What we can do, however, is make a newtype wrapper over [()], and ensure that our mangled slice handles are only ever used as references of that type, and have the internal implementation route through &[()] as described above.

So we make a new struct:

struct BitSlice<T> {
  region: [()],
}

and now, because BitSlice ends in an unsized slice type, it itself becomes an unsized type. It must only ever be held by reference, &BitSlice<T> or &mut BitSlice<T>.

We define two constructors: one to make an immutable reference, and one to make a mutable reference, both delegating through BitSpan and &[()].

impl<T> BitSlice<T> {
  pub fn new<'a>(
    data: &'a T,
    bit: u8,
    len: usize,
  ) -> &'a Self {
    let bp = BitSpan::new(data, bit, len);
    unsafe { &*(
      slice::from_raw_parts(
        bp.ptr as *const (),
        bp.len,
      ) as *const BitSlice<T>
    )}
  }
  pub fn new_mut<'a>(
    data: &'a mut T,
    bit: u8,
    len: usize,
  ) -> &'a mut Self {
    let bp = BitSpan::new(data, bit, len);
    unsafe { &mut *(
      slice::from_raw_parts_mut(
        bp.ptr as *mut (),
        bp.len,
      ) as *mut BitSlice<T>
    )}
  }
}

&T and *const T, and &mut T and *mut T, can implicitly convert between themselves.
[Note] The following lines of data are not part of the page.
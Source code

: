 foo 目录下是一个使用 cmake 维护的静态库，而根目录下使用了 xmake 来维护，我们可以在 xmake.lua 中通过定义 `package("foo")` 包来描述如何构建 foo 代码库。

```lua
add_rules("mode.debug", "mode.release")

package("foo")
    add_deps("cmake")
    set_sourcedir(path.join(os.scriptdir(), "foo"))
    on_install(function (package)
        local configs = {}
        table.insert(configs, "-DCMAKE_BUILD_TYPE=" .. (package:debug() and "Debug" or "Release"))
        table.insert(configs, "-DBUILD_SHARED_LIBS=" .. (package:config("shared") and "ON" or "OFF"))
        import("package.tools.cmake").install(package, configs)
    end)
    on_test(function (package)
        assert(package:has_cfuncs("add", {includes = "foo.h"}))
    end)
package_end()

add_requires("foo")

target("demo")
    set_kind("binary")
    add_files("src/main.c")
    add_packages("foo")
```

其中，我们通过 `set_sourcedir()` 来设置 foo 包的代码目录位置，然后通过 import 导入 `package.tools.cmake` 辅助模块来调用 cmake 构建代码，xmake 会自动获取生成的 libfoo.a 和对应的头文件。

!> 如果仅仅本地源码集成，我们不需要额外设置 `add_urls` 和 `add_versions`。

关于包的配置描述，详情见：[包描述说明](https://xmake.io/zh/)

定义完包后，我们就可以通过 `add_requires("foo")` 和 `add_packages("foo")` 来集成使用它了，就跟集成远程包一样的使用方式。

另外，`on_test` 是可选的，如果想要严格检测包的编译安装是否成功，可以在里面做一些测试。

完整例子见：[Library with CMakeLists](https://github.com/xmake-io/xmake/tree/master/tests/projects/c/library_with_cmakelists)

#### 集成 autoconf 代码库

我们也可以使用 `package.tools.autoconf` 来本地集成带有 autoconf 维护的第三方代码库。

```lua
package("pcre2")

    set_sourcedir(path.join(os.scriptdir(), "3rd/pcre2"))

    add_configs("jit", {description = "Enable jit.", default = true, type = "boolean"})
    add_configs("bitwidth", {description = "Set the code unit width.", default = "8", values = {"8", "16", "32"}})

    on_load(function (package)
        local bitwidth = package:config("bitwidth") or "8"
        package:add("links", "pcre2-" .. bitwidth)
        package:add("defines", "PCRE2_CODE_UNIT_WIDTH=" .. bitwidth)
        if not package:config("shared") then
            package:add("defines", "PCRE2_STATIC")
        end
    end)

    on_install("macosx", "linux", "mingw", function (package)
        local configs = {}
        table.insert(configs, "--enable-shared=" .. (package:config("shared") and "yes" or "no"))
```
References to unsized and pointers to unsized are both two-element structures. This lets us glide through the type pathway without affecting the bit patterns after construction, and end up with well-formed reference handles.

Then we just add methods to BitSlice which take &self or &mut self, and teach them how to extract their required parts, and we’re all set with slices.

Ownership (It’s Not Theft `where T: Copy`)

There are three owning types of [T] in standard Rust: [T; N], Box<[T]>, and Vec<T>. Arrays are values that can construct slice-pointers when asked; boxes and vectors are slice pointers (with additional liveness data for Vec).

We can do the same thing, but we absolutely cannot use standard-library types. We have to make our own:

#[repr(transparent)]
pub struct BitBox<T> {
  ptr: BitSpan<T>,
}

#[repr(C)]
pub struct BitVec<T> {
  ptr: BitSpan<T>,
  cap: usize,
}

and reimplement the entire Box<[T]> and Vec<T> API on them, as well as custom methods to lower each to their equivalent &[mut] BitSlice<T> slices, but this is more tedious than actually difficult and risky.

Conclusion

That covers about everything interesting about how bitvec makes bit-precision references. The crate itself does a lot more work I haven’t touched on here, such as the BitOrder trait, the relationships between the types above BitSpan, or avoiding aliasing concerns.

The BitSpan type’s ability to be used as an ordinary reference is what enables BitSlice to fit in all the language core APIs and reach full parity with the original types. The encoding itself is not terribly interesting nor is it public API, but it is a necessary component to enable bitvec to distinguish itself from any of its competitors and to fulfill its goal of drop-in compatibility with existing code.